Von der Leyen calls nuclear retreat a strategic mistake, EU unveils SMR fast-track

Nordic Observer · March 10, 2026 at 10:41
  • EU Commission unveils framework to fast-track small modular reactor (SMR) deployment in the 2030s
  • Von der Leyen calls Europe's nuclear phase-out a 'strategic mistake,' providing political cover for reversals
  • Sweden and Finland are positioned to benefit from EU nuclear funding; Denmark remains locked out by its 1985 ban
  • New EU regulatory and funding frameworks will channel resources toward countries with existing nuclear infrastructure

European Commission President Ursula von der Leyen has declared Europe's retreat from nuclear energy a "strategic mistake" as the Commission unveiled a new strategy to accelerate the deployment of small modular reactors across the continent. Politiken reports that the SMR framework aims to have reactors operational by the 2030s, backed by streamlined EU regulation and dedicated funding streams. The statement marks the sharpest reversal yet from Brussels on an energy source that European institutions spent decades treating as politically radioactive.

The shift matters unevenly across the Nordic region. Sweden, which spent thirty years in a slow-motion nuclear phase-out before the current government reversed course, now finds itself aligned with the Commission's direction. Stockholm has already begun planning for new reactor capacity and can plug directly into whatever EU funding and regulatory frameworks emerge. Finland, which never abandoned nuclear — its Olkiluoto 3 reactor finally came online in 2023 after years of delays — is mid-debate on expanding its fleet and stands to benefit from both the new EU posture and the industrial experience it already possesses.

Denmark occupies the opposite position entirely. A parliamentary ban on nuclear power has been in place since 1985, and while Danish media and parts of the political establishment have begun questioning whether the prohibition still makes sense, no legislative change is imminent. The practical consequence of the EU's new direction is that Danish taxpayers will help fund nuclear infrastructure through the EU budget while Danish industry remains locked out of the supply chain. Norway, outside the EU but inside the European Economic Area, faces a different version of the same question: it has no nuclear power plants, no ban, and no plan.

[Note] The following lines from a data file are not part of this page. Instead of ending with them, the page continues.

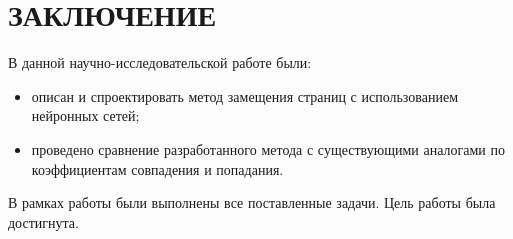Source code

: \chapter*{ЗАКЛЮЧЕНИЕ}

В данной научно-исследовательской работе были:
\begin{itemize}
	\item описан и спроектировать метод замещения страниц с использованием нейронных сетей;
	\item проведено сравнение разработанного метода с существующими аналогами по коэффициентам совпадения и попадания.
\end{itemize}

В рамках работы были выполнены все поставленные задачи. Цель работы была достигнута.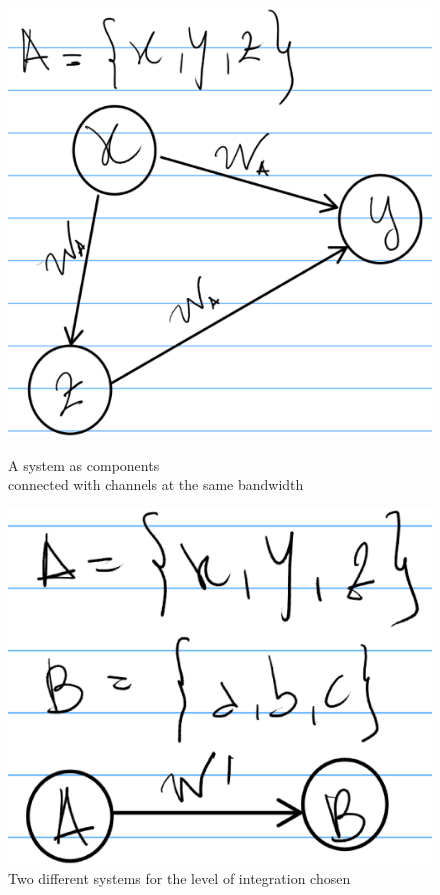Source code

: \documentclass[14pt,a4paper]{extarticle}
\begin{document}
\newpage
\vspace{0.5cm}

\begin{figure}[htbp]
\begin{minipage}[t]{0.45\linewidth}
    \includegraphics[width=\linewidth]{Fig__1_connected_elements.eps}
	\caption{A system as components\\ connected with channels at the same bandwidth}%
	\label{fig:fig1}
\end{minipage}%
    \hfill%
\begin{minipage}[t]{0.45\linewidth}
    \includegraphics[width=\linewidth]{Fig__2_connected_groups-2.eps}
    \caption{Two different systems for the level of integration chosen}%
    \label{fig:fig2}
\end{minipage} 
\end{figure}
\end{document}
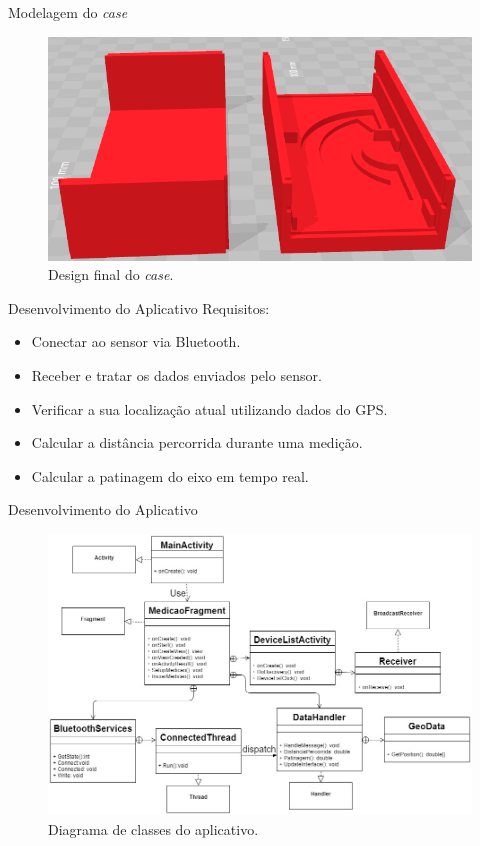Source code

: \documentclass[12pt]{beamer}
\begin{document}
\begin{frame}{Modelagem do \textit{case}}
    \begin{figure}[H]
    \centering
    \includegraphics[width=\textwidth]{casefinal.png}
    \caption{Design final do \textit{case}.}
    \label{fig:caseAtual}
    \end{figure}
\end{frame}

\begin{frame}{Desenvolvimento do Aplicativo}
    Requisitos:
    \begin{itemize}
    \item Conectar ao sensor via Bluetooth.
    \item Receber e tratar os dados enviados pelo sensor.
    \item Verificar a sua localização atual utilizando dados do GPS.
    \item Calcular a distância percorrida durante uma medição.
    \item Calcular a patinagem do eixo em tempo real.
    \end{itemize}
\end{frame}

\begin{frame}{Desenvolvimento do Aplicativo}
    
\begin{figure}[H]
\centering
\includegraphics[width=\textwidth]{DiagramaClasses.jpg}
\caption{Diagrama de classes do aplicativo.}
\label{fig:classes}
\end{figure}
\end{frame}
\end{document}
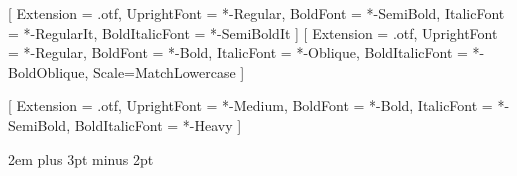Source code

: \makeatletter
\usepackage{fontspec}
\setmainfont{XCharter}
\setsansfont{SourceSansPro}[
  Extension = .otf,
  UprightFont = *-Regular,
  BoldFont = *-SemiBold,
  ItalicFont = *-RegularIt,
  BoldItalicFont = *-SemiBoldIt
]
\setmonofont{FiraMono}[
  Extension = .otf,
  UprightFont = *-Regular,
  BoldFont = *-Bold,
  ItalicFont = *-Oblique,
  BoldItalicFont = *-BoldOblique,
  Scale=MatchLowercase
]

\usepackage{unicode-math}

\usepackage{xeCJK}
[
  Extension = .otf,
  UprightFont = *-Medium,
  BoldFont = *-Bold,
  ItalicFont = *-SemiBold,
  BoldItalicFont = *-Heavy
]

\newsavebox\verbatimbox
\edef\examplefilename{\jobname.example}
\newlength\exampleindent
\setlength\exampleindent{1em}

\newenvironment{example}
  {\VerbatimEnvironment
   \begin{VerbatimOut}{\examplefilename}}
  {\end{VerbatimOut}
   \typesetexample}

\newcommand\typesetexample{%
  \begin{trivlist}\item[]
  \vrule width .4pt\relax
  \hspace{.6em}%
  \@tempdima=\textwidth\relax
  \advance\@tempdima-.6em\relax
  \advance\@tempdima-.4pt\relax
  \begin{minipage}{\@tempdima}
    \BVerbatimInput[fontsize=\small]{\examplefilename}\par
    \vspace*{.8em}
    \hrule
    \vspace*{.8em}
    \examplefilename\relax
  \end{minipage}\par
  \end{trivlist}}

\usepackage{hologo}
\DeclareRobustCommand\xetex{\hologo{XeTeX}}
\DeclareRobustCommand\xelatex{\hologo{XeLaTeX}}
\DeclareRobustCommand\xetexspecimen{\hologo{XeTeX}-\lib{specimen}}
\DeclareRobustCommand\texlive{\TeX\ Live}
\def\lib{\textsf}
\def\file{\texttt}
\def\cs#1{\texttt{\textbackslash#1}}
\def\pkg{\textsf}
\renewcommand\contentsname{\textsc{目录 / Contents}}
\usepackage{indentfirst}
\parindent2em\relax
\parskip5pt plus 3pt minus 2pt\relax

\usepackage{xcolor}

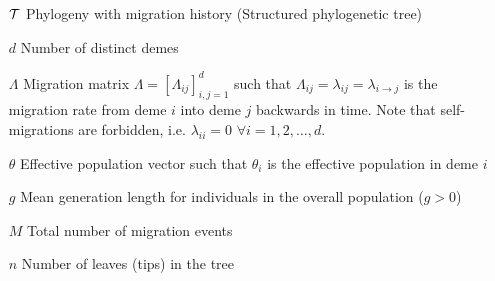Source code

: \begin{itemize}
	\item[$\mathcal{T}$] Phylogeny with migration history (Structured phylogenetic tree)
	\item[$d$] Number of distinct demes
	\item[$\Lambda$] Migration matrix $\Lambda = [\Lambda_{ij}]_{i,j=1}^d$ such that $\Lambda_{ij} = \lambda_{ij} = \lambda_{i \rightarrow j}$ is the migration rate from deme $i$ into deme $j$ backwards in time. Note that self-migrations are forbidden, i.e. $\lambda_{ii} = 0$ $\forall i = 1,2, \dots, d$.
	\item[$\theta$] Effective population vector such that $\theta_i$ is the effective population in deme $i$
	\item[$g$] Mean generation length for individuals in the overall population ($g > 0$)
	\item[$M$] Total number of migration events
	\item[$n$] Number of leaves (tips) in the tree
\end{itemize}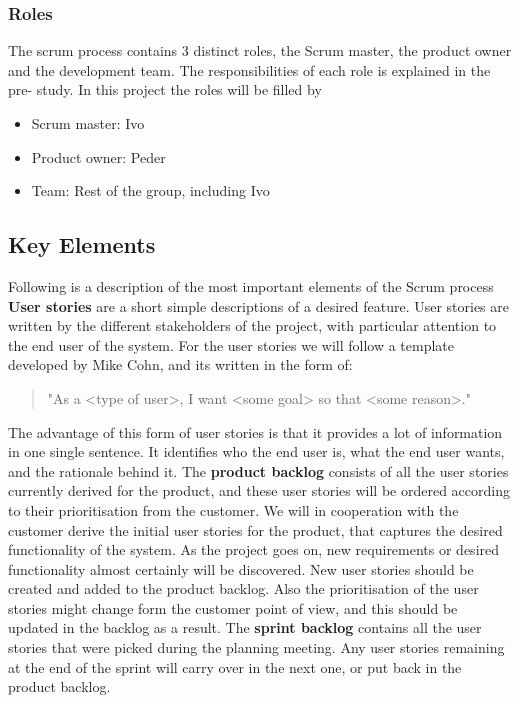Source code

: \subsubsection{Roles}
The scrum process contains 3 distinct roles, the Scrum master, the product owner and the development team. The responsibilities of each role is explained in the pre- study. In this project the roles will be filled by
\begin{itemize}
\item Scrum master: Ivo
\item Product owner: Peder
\item Team: Rest of the group, including Ivo
\end{itemize}

\subsection{Key Elements}
Following is a description of the most important elements of the Scrum process
\newline
\newline
{\bf User stories} are a short simple descriptions of a desired feature. User stories are written by the different stakeholders of the project, with particular attention to the end user of the system. For the user stories we will follow a template developed by Mike Cohn, and its written in the form of: \begin{quote} "As a <type of user>, I want <some goal> so that <some reason>." \end{quote} The advantage of this form of user stories is that it provides a lot of information in one single sentence. It identifies who the end user is, what the end user wants, and the rationale behind it. 
\newline
\newline
The {\bf product backlog} consists of all the user stories currently derived for the product, and these user stories will be ordered according to their prioritisation from the customer. We will in cooperation with the customer derive the initial user stories for the product, that captures the desired functionality of the system. As the project goes on, new requirements or desired functionality almost certainly will be discovered. New user stories should be created and added to the product backlog. Also the prioritisation of the user stories might change form the customer point of view, and this should be updated in the backlog as a result. The {\bf sprint backlog} contains all the user stories that were picked during the planning meeting. Any user stories remaining at the end of the sprint will carry over in the next one, or put back in the product backlog.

Von der Leyen's framing is doing real political work. By calling the nuclear retreat a mistake at the Commission level, she provides cover for national politicians who want to reverse anti-nuclear positions but lack the domestic mandate to say so bluntly. In Sweden, where the governing coalition already supports new nuclear, the Commission's stance reinforces an existing trajectory. In Denmark, it adds external pressure to a debate that has so far been contained within op-ed pages and think-tank reports. The question for Copenhagen is no longer whether nuclear power is viable but how long Denmark can afford to sit out a technology race that its neighbours and its own EU partners are now sprinting to enter.

The SMR strategy also reveals something about how EU energy policy actually works. Funding flows, regulatory harmonisation, and procurement frameworks will be designed around countries that participate. States that opt out don't just miss the technology — they miss the industrial ecosystem that forms around it. Finland's painful but ultimately successful experience with Olkiluoto demonstrates that nuclear capacity is built over decades, not electoral cycles. Denmark's 1985 ban is now forty years old; every year it stays on the books, the cost of reversing it grows.

Finland expects to have its next nuclear policy review completed this year. Denmark's ban remains untouched, with no parliamentary majority in sight to repeal it. The EU's money will flow to whoever shows up.